“And when you discover what you’re going to be in life, set out to do it as if God Almighty called you at this particular moment in history to do it.”
-Dr. Martin Luther King, Jr.
I am a writer. At different times in my life, I proudly recognized this vocation. As a high school student and early in college, all I did was write- mostly sports articles for my school’s newspapers and a local weekly paper.
I left that vocation in search of a more-meaning-making experience in the form of counseling. Always interested by spirituality, I soon found my home in ministry, utilizing my sharpened counseling skills as I walked with youth and young adults. From time to time, I would use my writing skills, but it always took the back seat to more pressing matters.
Over time, I played with blogs and creative writing. During calmer times of the year, I focused my writing related to my ministry. Book proposals and rejection letters would come and go. Blogs would start and end as life took me down different, blessed roads.
When Lent started in early March, it was not my intention to write a daily post on Facebook. It just happened. And it happened every day for 40-days. It was a vulnerable practice as I revealed insights, convictions, pleas for compassion, and life lessons.
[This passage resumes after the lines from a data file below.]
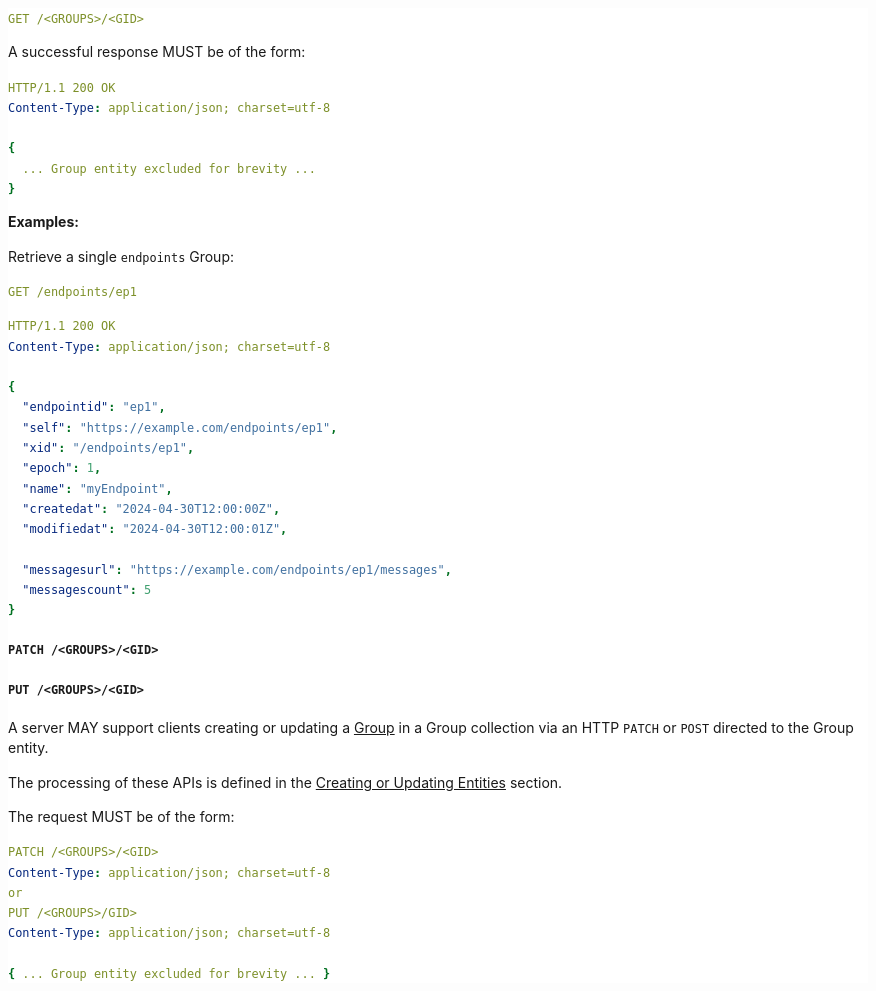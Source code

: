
 ```yaml
GET /<GROUPS>/<GID>
```

A successful response MUST be of the form:

```yaml
HTTP/1.1 200 OK
Content-Type: application/json; charset=utf-8

{
  ... Group entity excluded for brevity ...
}
```

**Examples:**

Retrieve a single `endpoints` Group:

```yaml
GET /endpoints/ep1
```

```yaml
HTTP/1.1 200 OK
Content-Type: application/json; charset=utf-8

{
  "endpointid": "ep1",
  "self": "https://example.com/endpoints/ep1",
  "xid": "/endpoints/ep1",
  "epoch": 1,
  "name": "myEndpoint",
  "createdat": "2024-04-30T12:00:00Z",
  "modifiedat": "2024-04-30T12:00:01Z",

  "messagesurl": "https://example.com/endpoints/ep1/messages",
  "messagescount": 5
}
```

#### `PATCH /<GROUPS>/<GID>`
#### `PUT /<GROUPS>/<GID>`

A server MAY support clients creating or updating a
[Group](./spec.md#group-entity) in a Group collection via an HTTP `PATCH` or
`POST` directed to the Group entity.

The processing of these APIs is defined in the [Creating or Updating
Entities](#creating-or-updating-entities) section.

The request MUST be of the form:

```yaml
PATCH /<GROUPS>/<GID>
Content-Type: application/json; charset=utf-8
or
PUT /<GROUPS>/GID>
Content-Type: application/json; charset=utf-8

{ ... Group entity excluded for brevity ... }
```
While I shared this core of myself with some in the past in conversations, and in different blogs and posts, this type of sharing was not comfortable. I heard internally defeating thoughts, doubt and questions, and the famous scriptural words, “one cannot be a prophet in his hometown (Luke 4:16-30).”
God provided reassurance. Many friends, some closer than others, would thank me for the “Lenten Thought of the Day.” Their encouragement, gratitude, and most of all, the impact of my words on their lives, was what I needed to not only post every day, but to find my voice.
Due to some unforeseen personal events, and my own preparation, I am different. Continuing to evolve, and very far from perfect (which isn’t a realistic goal anyway), I do have a voice and something to say.
In my Lenten practice, themes emerged:
- The unconditional love of God, and our tendency to not fully honor and trust this love.
- The need for us to use our God-given gifts and talents to benefit others, especially most in need.
- The world is divided, people are more focused on being right instead of listening, and learning. We must listen more and speak less.
- The poor, those on the margins, those who have no voice or a limited voice, those who are wounded, need our energy, our creativity, our care, and our love. Not just any love, but God’s love.
- We, all of us, even the strangers in your midst, are wonderfully made. How do we own that and remind others at the same time?
This blog, and my past and future writings will continue to be one contribution to address these themes, among others. As Dr. King told a graduating high school class over four decades ago, “when you discover what you’re going to be in life, set out to do it as if God Almighty called you at this particular moment in history to do it.”
Join me as I set out to better live this vocation, and I pray as a result you too can better live out your vocations to better reflect the love of our God.